2. I have only tested branches from conifers so far: a Balsam Fir and a Cedar tree. It could be fun to grab a few different kinds to see how different species react.
3. Try to collect from those trees that have already died and/or fallen to the ground that way you don’t have to kill a tree. It is not necessary to kill a tree to find a good weather stick.
4.Once you locate your desired tree, you can cut the trunk above and below the branch you wish to have as your weather stick. I used a set of pruning shears for this. If using a saw or knife, please be careful and children should be supervised while doing so.
5. Once you have your stick chosen, cut away all excess branches and twigs extending from the weather stick.

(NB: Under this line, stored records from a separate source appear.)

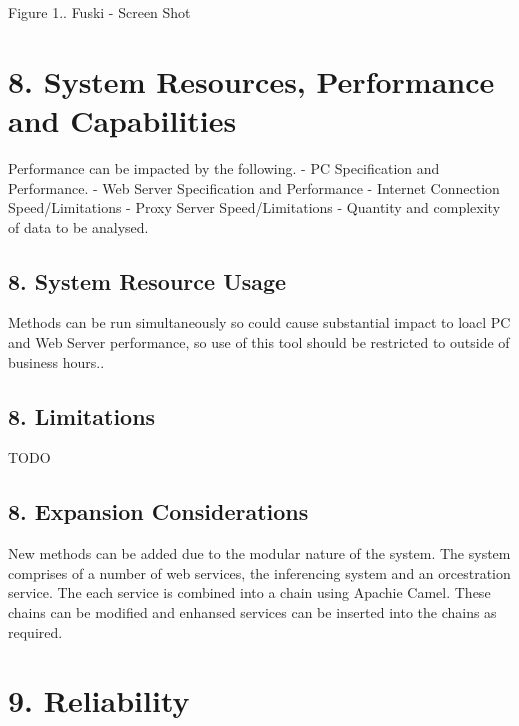  \begin{center} Figure 1.. Fuski -\/ Screen Shot \end{center} \hypertarget{index_sec_8}{}\section{8.	\+System Resources, Performance and Capabilities}\label{index_sec_8}
\begin{DoxyVerb}Performance can be impacted by the following.
 - PC Specification and Performance.
 - Web Server Specification and Performance
 - Internet Connection Speed/Limitations
 - Proxy Server Speed/Limitations
 - Quantity and complexity of data to be analysed.
\end{DoxyVerb}
\hypertarget{index_sec_8_1}{}\subsection{8.	\+System Resource Usage}\label{index_sec_8_1}
\begin{DoxyVerb}Methods can be run simultaneously so could cause substantial impact to loacl PC and 
Web Server performance, so use of this tool should be restricted to outside of business 
hours..
\end{DoxyVerb}
\hypertarget{index_sec_8_2}{}\subsection{8.	\+Limitations}\label{index_sec_8_2}
\begin{DoxyVerb}TODO
\end{DoxyVerb}
\hypertarget{index_sec_8_3}{}\subsection{8.	\+Expansion Considerations}\label{index_sec_8_3}
\begin{DoxyVerb}New methods can be added due to the modular nature of the system.  The system comprises
 of a number of web services, the inferencing system and an orcestration service.  The 
 each service is combined into a chain using Apachie Camel.  These chains can be modified 
 and enhansed services can be inserted into the chains as required.  
\end{DoxyVerb}
\hypertarget{index_sec_9}{}\section{9.	\+Reliability}\label{index_sec_9}
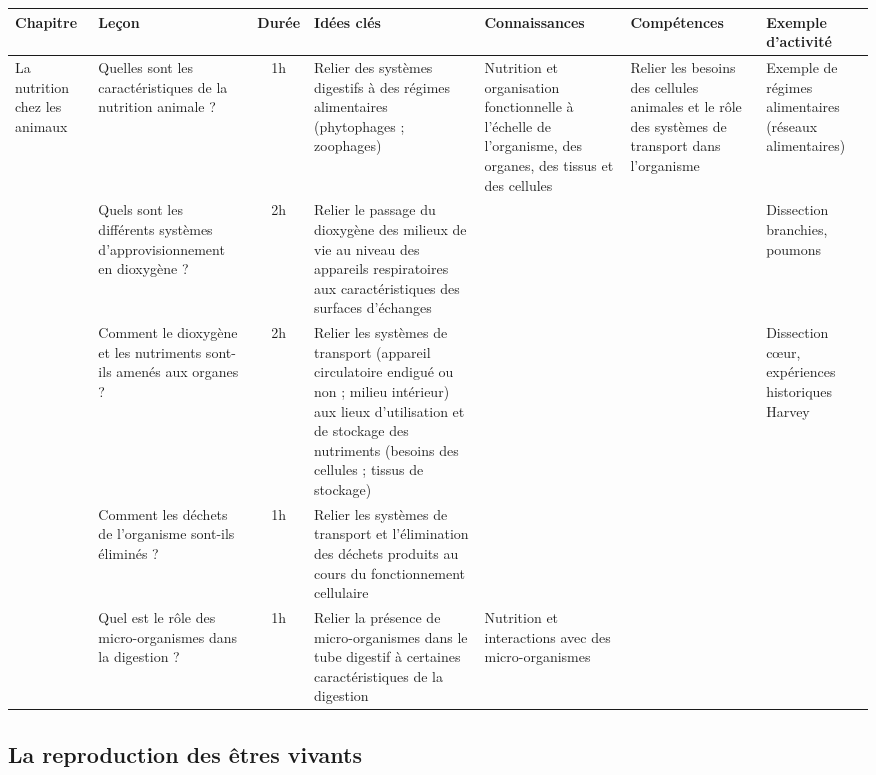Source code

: \documentclass{Progression}
\begin{document}
\noindent
\begin{tabularx}{\linewidth}{p{3cm}p{3cm}cp{6cm}*3{X}}
  \toprule
  \textbf{Chapitre} & \textbf{Leçon} & \textbf{Durée} & \textbf{Idées clés} & \textbf{Connaissances} & \textbf{Compétences} & \textbf{Exemple d'activité} \\  \midrule
  La nutrition chez les animaux & Quelles sont les caractéristiques de la nutrition animale ? & 1h & Relier des systèmes digestifs à des régimes alimentaires (phytophages ; zoophages) & Nutrition et organisation fonctionnelle à l’échelle de l’organisme, des organes, des tissus et des cellules & Relier les besoins des cellules animales et le rôle des systèmes de transport dans l’organisme & Exemple de régimes alimentaires (réseaux alimentaires) \\
  \cmidrule(l){2-4}
  \cmidrule(l){7-7}
  & Quels sont les différents systèmes d’approvisionnement en dioxygène ? & 2h & Relier le passage du dioxygène des milieux de vie au niveau des appareils respiratoires aux caractéristiques des surfaces d’échanges & & & Dissection branchies, poumons\\
  \cmidrule(l){2-4}
  \cmidrule(l){7-7}
  & Comment le dioxygène et les nutriments sont-ils amenés aux organes ? & 2h & Relier les systèmes de transport (appareil circulatoire endigué ou non ; milieu intérieur) aux lieux d’utilisation et de stockage des nutriments (besoins des cellules ; tissus de stockage) & & & Dissection cœur, expériences historiques Harvey\\
  \cmidrule(l){2-4}
  \cmidrule(l){7-7}
  & Comment les déchets de l’organisme sont-ils éliminés ? & 1h & Relier les systèmes de transport et l’élimination des déchets produits au cours du fonctionnement cellulaire & & & \\
  \cmidrule(l){2-5}
  \cmidrule(l){7-7}
  & Quel est le rôle des micro-organismes dans la digestion ? & 1h & Relier la présence de micro-organismes dans le tube digestif à certaines caractéristiques de la digestion & Nutrition et interactions avec des micro-organismes & & \\
  \bottomrule
\end{tabularx}

\subsection*{La reproduction des êtres vivants}
{}
\end{document}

6. Shave off the bark if there is any left on the branch. This can be a delicate process since weather sticks are typically thin. Be careful not to snap your branch.
7. Once the bark is removed, your stick is ready to be mounted.
8. Mount stick as you wish, see what works and what doesn’t; just make sure that nothing will inhibit the movement of of the branch as the humidity fluctuates. I once set one up along a windowsill, so that while indoors, I could write details about the weather on the window to track the stick’s changes. Whenever the stick moved up or down, I would make a mark on the window and write the temperature and whether or not it rained or snowed that day.
Now watch for changes in your stick(s)!
Notice the Changes
In the first photo you will see two thumbtacks in the wall where the tip of the weather stick used to be. The thumbtacks represent a day where humidity was recorded to be %100, on an overcast day. The thumbtacks are at the base of each drawn arrow. The branches in this photo are where they normally go during dry, sunny weather.
*you will notice that the cedar branch (top weather stick) went down in high humidity (typically “poor’ weather) while the Balsam Fir (bottom branch) went up. There is a scientific theory based on wood-cell physics that will explain why some branches go up and others go down in identical weather conditions, if you follow this link.
* Arrows indicate movement from overcast, high humidity to dry, warm conditions.
In the next photo, I have overlaid two snapshots of the sticks during different weather conditions, taken 2 days apart, so that you can see how much movement you might notice from day to day.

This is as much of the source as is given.